Excerpted records ▸
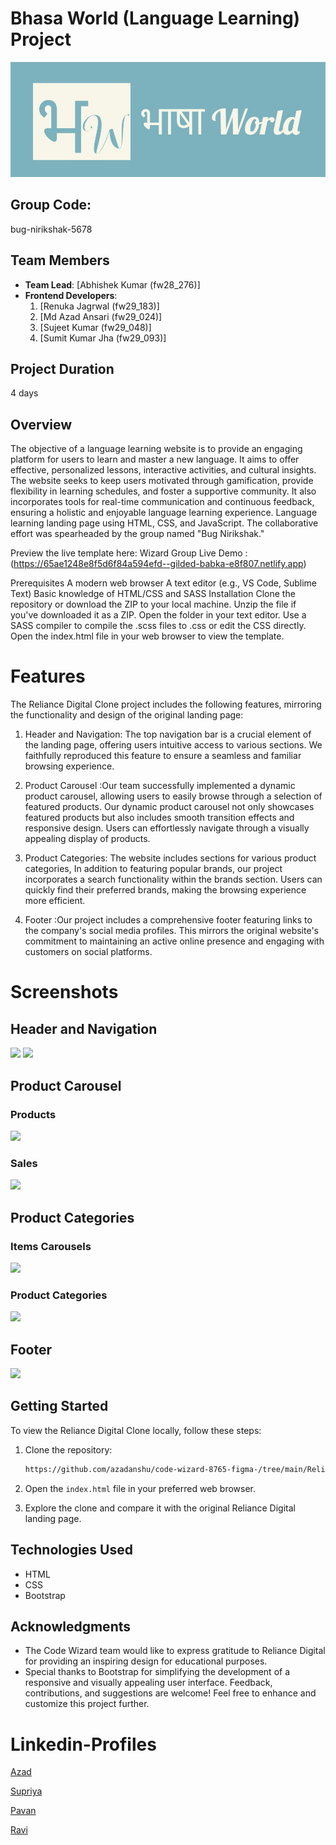 
# Bhasa World (Language Learning) Project
<img src="Images\logo.jpeg">

## Group Code:

bug-nirikshak-5678

## Team Members

- **Team Lead**: [Abhishek Kumar (fw28_276)]
- **Frontend Developers**:
  1. [Renuka Jagrwal (fw29_183)]
  2. [Md Azad Ansari (fw29_024)]
  3. [Sujeet Kumar (fw29_048)]
  4. [Sumit Kumar Jha (fw29_093)]
  

## Project Duration

4 days
## Overview


The objective of a language learning website is to provide an engaging platform for users to learn and master a new language. It aims to offer effective, personalized lessons, interactive activities, and cultural insights. The website seeks to keep users motivated through gamification, provide flexibility in learning schedules, and foster a supportive community. It also incorporates tools for real-time communication and continuous feedback, ensuring a holistic and enjoyable language learning experience.
Language learning landing page using HTML, CSS, and JavaScript. The collaborative effort was spearheaded by the group named "Bug Nirikshak."

Preview the live template here: Wizard Group Live Demo  : (https://65ae1248e8f5d6f84a594efd--gilded-babka-e8f807.netlify.app)

Prerequisites
A modern web browser
A text editor (e.g., VS Code, Sublime Text)
Basic knowledge of HTML/CSS and SASS
Installation
Clone the repository or download the ZIP to your local machine.
Unzip the file if you've downloaded it as a ZIP.
Open the folder in your text editor.
Use a SASS compiler to compile the .scss files to .css or edit the CSS directly.
Open the index.html file in your web browser to view the template.

# Features

The Reliance Digital Clone project includes the following features, mirroring the functionality and design of the original landing page:


1. Header and Navigation: The top navigation bar is a crucial element of the landing page, offering users intuitive access to various sections. We faithfully reproduced this feature to ensure a seamless and familiar browsing experience.

2. Product Carousel :Our team successfully implemented a dynamic product carousel, allowing users to easily browse through a selection of featured products. Our dynamic product carousel not only showcases featured products but also includes smooth transition effects and responsive design. Users can effortlessly navigate through a visually appealing display of products.

3. Product Categories: The website includes sections for various product categories, In addition to featuring popular brands, our project incorporates a search functionality within the brands section. Users can quickly find their preferred brands, making the browsing experience more efficient.

4. Footer :Our project includes a comprehensive footer featuring links to the company's social media profiles. This mirrors the original website's commitment to maintaining an active online presence and engaging with customers on social platforms.

# Screenshots


## Header and Navigation

<img src="Screenshot 2024-01-01 130837.png">

<img src="Carousel-offer.png">

## Product Carousel

### Products
<img src="crausel-item.png">

### Sales
<img src="Midnight-sale.png">

## Product Categories

### Items Carousels

<img src="Crausel-product.png">

### Product Categories


<img src="product-cat.png">

## Footer 

<img src="reliance-footer.png">

## Getting Started

To view the Reliance Digital Clone locally, follow these steps:

1. Clone the repository:

   ```bash
   https://github.com/azadanshu/code-wizard-8765-figma-/tree/main/Reliance%20digital%20project
   ```

2. Open the `index.html` file in your preferred web browser.

3. Explore the clone and compare it with the original Reliance Digital landing page.


## Technologies Used

- HTML
- CSS
- Bootstrap


## Acknowledgments

- The Code Wizard team would like to express gratitude to Reliance Digital for providing an inspiring design for educational purposes.
- Special thanks to Bootstrap for simplifying the development of a responsive and visually appealing user interface.
Feedback, contributions, and suggestions are welcome! Feel free to enhance and customize this project further.

# Linkedin-Profiles
 <a href="https://www.linkedin.com/in/md-azad-ansari-b08196218" target="_parent">Azad</a> 
 
 <a href="https://www.linkedin.com/in/supriya-hatele-b0696b1bb" target="_parent">Supriya</a>
 
 <a href="https://www.linkedin.com/in/pavankumar25/" target="_parent">Pavan</a>
 
 <a href="https://www.linkedin.com/in/ravimishra007" target="_parent">Ravi</a>


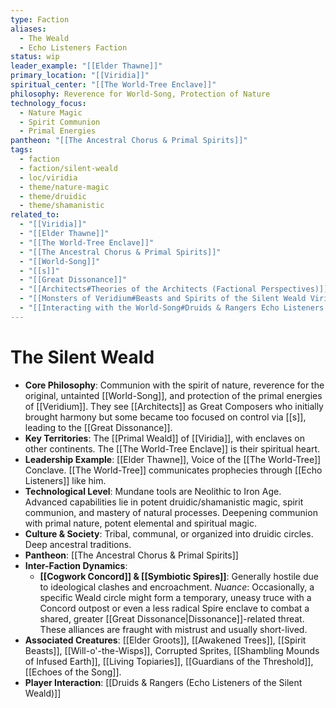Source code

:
 ```yaml
---
type: Faction
aliases:
  - The Weald
  - Echo Listeners Faction
status: wip
leader_example: "[[Elder Thawne]]"
primary_location: "[[Viridia]]"
spiritual_center: "[[The World-Tree Enclave]]"
philosophy: Reverence for World-Song, Protection of Nature
technology_focus:
  - Nature Magic
  - Spirit Communion
  - Primal Energies
pantheon: "[[The Ancestral Chorus & Primal Spirits]]"
tags:
  - faction
  - faction/silent-weald
  - loc/viridia
  - theme/nature-magic
  - theme/druidic
  - theme/shamanistic
related_to:
  - "[[Viridia]]"
  - "[[Elder Thawne]]"
  - "[[The World-Tree Enclave]]"
  - "[[The Ancestral Chorus & Primal Spirits]]"
  - "[[World-Song]]"
  - "[[s]]"
  - "[[Great Dissonance]]"
  - "[[Architects#Theories of the Architects (Factional Perspectives)]]"
  - "[[Monsters of Veridium#Beasts and Spirits of the Silent Weald Viridia]]"
  - "[[Interacting with the World-Song#Druids & Rangers Echo Listeners of the Silent Weald]]"
---
```

# The Silent Weald

* **Core Philosophy**: Communion with the spirit of nature, reverence for the original, untainted [[World-Song]], and protection of the primal energies of [[Veridium]]. They see [[Architects]] as Great Composers who initially brought harmony but some became too focused on control via [[s]], leading to the [[Great Dissonance]].
* **Key Territories**: The [[Primal Weald]] of [[Viridia]], with enclaves on other continents. The [[The World-Tree Enclave]] is their spiritual heart.
* **Leadership Example**: [[Elder Thawne]], Voice of the [[The World-Tree]] Conclave. [[The World-Tree]] communicates prophecies through [[Echo Listeners]] like him.
* **Technological Level**: Mundane tools are Neolithic to Iron Age. Advanced capabilities lie in potent druidic/shamanistic magic, spirit communion, and mastery of natural processes. Deepening communion with primal nature, potent elemental and spiritual magic.
* **Culture & Society**: Tribal, communal, or organized into druidic circles. Deep ancestral traditions.
* **Pantheon**: [[The Ancestral Chorus & Primal Spirits]]
* **Inter-Faction Dynamics**:
    * **[[Cogwork Concord]] & [[Symbiotic Spires]]**: Generally hostile due to ideological clashes and encroachment. *Nuance*: Occasionally, a specific Weald circle might form a temporary, uneasy truce with a Concord outpost or even a less radical Spire enclave to combat a shared, greater [[Great Dissonance|Dissonance]]-related threat. These alliances are fraught with mistrust and usually short-lived.
* **Associated Creatures**: [[Elder Groots]], [[Awakened Trees]], [[Spirit Beasts]], [[Will-o'-the-Wisps]], Corrupted Sprites, [[Shambling Mounds of Infused Earth]], [[Living Topiaries]], [[Guardians of the Threshold]], [[Echoes of the Song]].
* **Player Interaction**: [[Druids & Rangers (Echo Listeners of the Silent Weald)]]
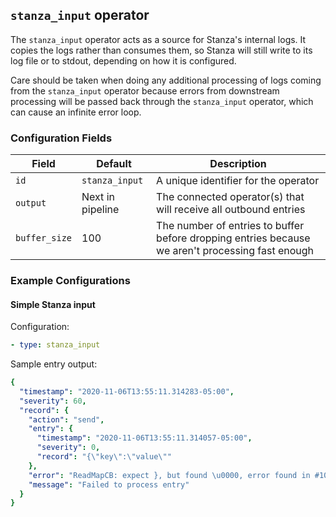 ## `stanza_input` operator

The `stanza_input` operator acts as a source for Stanza's internal logs. It copies the logs rather than consumes them, so Stanza will still write to its log file or to stdout, depending on how it is configured. 

Care should be taken when doing any additional processing of logs coming from the `stanza_input` operator because errors from downstream processing will be passed back through the `stanza_input` operator, which can cause an infinite error loop. 

### Configuration Fields

| Field             | Default          | Description                                                                                      |
| ---               | ---              | ---                                                                                              |
| `id`              | `stanza_input`   | A unique identifier for the operator                                                             |
| `output`          | Next in pipeline | The connected operator(s) that will receive all outbound entries                                 |
| `buffer_size`          | 100 | The number of entries to buffer before dropping entries because we aren't processing fast enough |


### Example Configurations

#### Simple Stanza input

Configuration:
```yaml
- type: stanza_input
```

Sample entry output:
```yaml
{
  "timestamp": "2020-11-06T13:55:11.314283-05:00",
  "severity": 60,
  "record": {
    "action": "send",
    "entry": {
      "timestamp": "2020-11-06T13:55:11.314057-05:00",
      "severity": 0,
      "record": "{\"key\":\"value\""
    },
    "error": "ReadMapCB: expect }, but found \u0000, error found in #10 byte of ...|y\":\"value\"|..., bigger context ...|{\"key\":\"value\"|...",
    "message": "Failed to process entry"
  }
}
```




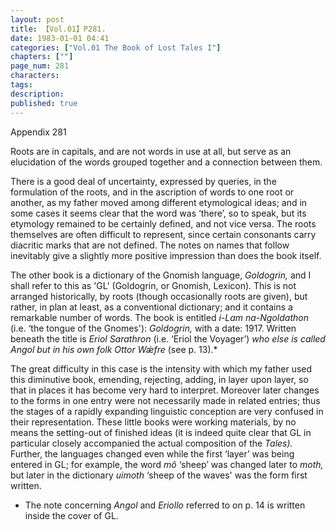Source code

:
 ```yaml
---
layout: post
title: 【Vol.01】P281.
date: 1983-01-01 04:41
categories: ["Vol.01 The Book of Lost Tales I"]
chapters: [""]
page_num: 281
characters: 
tags: 
description: 
published: true
---
```


<p style="text-indent: 0;">
Appendix 281
</p>

Roots are in capitals, and are not words in use at all, but serve as an elucidation of the words grouped together and a connection between them.

There is a good deal of uncertainty, expressed by queries, in the formulation of the roots, and in the ascription of words to one root or another, as my father moved among different etymological ideas; and in some cases it seems clear that the word was ‘there’, so to speak, but its etymology remained to be certainly defined, and not vice versa. The roots themselves are often difficult to represent, since certain consonants carry diacritic marks that are not defined. The notes on names that follow inevitably give a slightly more positive impression than does the book itself.

The other book is a dictionary of the Gnomish language, <I>Goldogrin, </I>and I shall refer to this as 'GL' (Goldogrin, or Gnomish, Lexicon). This is not arranged historically, by roots (though occasionally roots are given), but rather, in plan at least, as a conventional dictionary; and it contains a remarkable number of words. The book is entitled <I>i-Lam na-Ngoldathon </I>(i.e. ‘the tongue of the Gnomes'): <I>Goldogrin, </I>with a date: 1917. Written beneath the title is <I>Eriol Sarathron </I>(i.e. ‘Eriol the Voyager’) <I>who else is called Angol but in his own folk Ottor Wǽfre </I>(see p. 13).*

The great difficulty in this case is the intensity with which my father used this diminutive book, emending, rejecting, adding, in layer upon layer, so that in places it has become very hard to interpret. Moreover later changes to the forms in one entry were not necessarily made in related entries; thus the stages of a rapidly expanding linguistic conception are very confused in their representation. These little books were working materials, by no means the setting-out of finished ideas (it is indeed quite clear that GL in particular closely accompanied the actual composition of the <I>Tales). </I>Further, the languages changed even while the first ‘layer’ was being entered in GL; for example, the word <I>mô </I>‘sheep’ was changed later to <I>moth, </I>but later in the dictionary <I>uimoth </I>‘sheep of the waves' was the form first written.

* The note concerning <I>Angol </I>and <I>Eriollo </I>referred to on p. 14 is written inside the cover of GL.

Exercise requirements ▸
Reproduce exactly, and with no other material, the lines between those holding "## Overview" and "Language learning landing", inclusive.

Expected answer ▸
## Overview


The objective of a language learning website is to provide an engaging platform for users to learn and master a new language. It aims to offer effective, personalized lessons, interactive activities, and cultural insights. The website seeks to keep users motivated through gamification, provide flexibility in learning schedules, and foster a supportive community. It also incorporates tools for real-time communication and continuous feedback, ensuring a holistic and enjoyable language learning experience.
Language learning landing page using HTML, CSS, and JavaScript. The collaborative effort was spearheaded by the group named "Bug Nirikshak."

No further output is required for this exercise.